■ Records contained in a dataset:
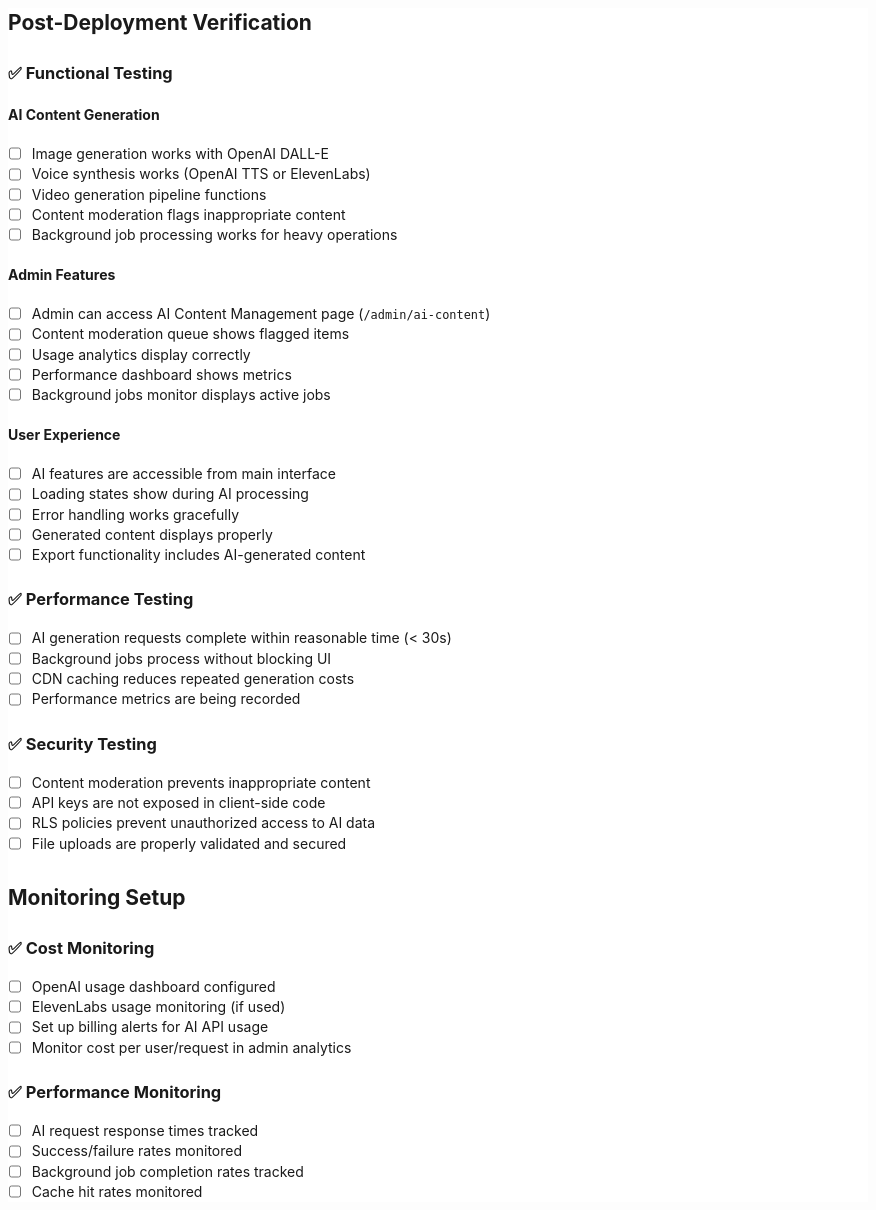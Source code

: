 ## Post-Deployment Verification

### ✅ Functional Testing

#### AI Content Generation
- [ ] Image generation works with OpenAI DALL-E
- [ ] Voice synthesis works (OpenAI TTS or ElevenLabs)
- [ ] Video generation pipeline functions
- [ ] Content moderation flags inappropriate content
- [ ] Background job processing works for heavy operations

#### Admin Features
- [ ] Admin can access AI Content Management page (`/admin/ai-content`)
- [ ] Content moderation queue shows flagged items
- [ ] Usage analytics display correctly
- [ ] Performance dashboard shows metrics
- [ ] Background jobs monitor displays active jobs

#### User Experience
- [ ] AI features are accessible from main interface
- [ ] Loading states show during AI processing
- [ ] Error handling works gracefully
- [ ] Generated content displays properly
- [ ] Export functionality includes AI-generated content

### ✅ Performance Testing
- [ ] AI generation requests complete within reasonable time (< 30s)
- [ ] Background jobs process without blocking UI
- [ ] CDN caching reduces repeated generation costs
- [ ] Performance metrics are being recorded

### ✅ Security Testing
- [ ] Content moderation prevents inappropriate content
- [ ] API keys are not exposed in client-side code
- [ ] RLS policies prevent unauthorized access to AI data
- [ ] File uploads are properly validated and secured

## Monitoring Setup

### ✅ Cost Monitoring
- [ ] OpenAI usage dashboard configured
- [ ] ElevenLabs usage monitoring (if used)
- [ ] Set up billing alerts for AI API usage
- [ ] Monitor cost per user/request in admin analytics

### ✅ Performance Monitoring
- [ ] AI request response times tracked
- [ ] Success/failure rates monitored
- [ ] Background job completion rates tracked
- [ ] Cache hit rates monitored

■ Activity: Give back the records above exactly, limited to the lines between the one holding "- [ ] Voice" and the one holding "- [ ] Background jobs monitor", inclusive.

■ Written solution:
- [ ] Voice synthesis works (OpenAI TTS or ElevenLabs)
- [ ] Video generation pipeline functions
- [ ] Content moderation flags inappropriate content
- [ ] Background job processing works for heavy operations

#### Admin Features
- [ ] Admin can access AI Content Management page (`/admin/ai-content`)
- [ ] Content moderation queue shows flagged items
- [ ] Usage analytics display correctly
- [ ] Performance dashboard shows metrics
- [ ] Background jobs monitor displays active jobs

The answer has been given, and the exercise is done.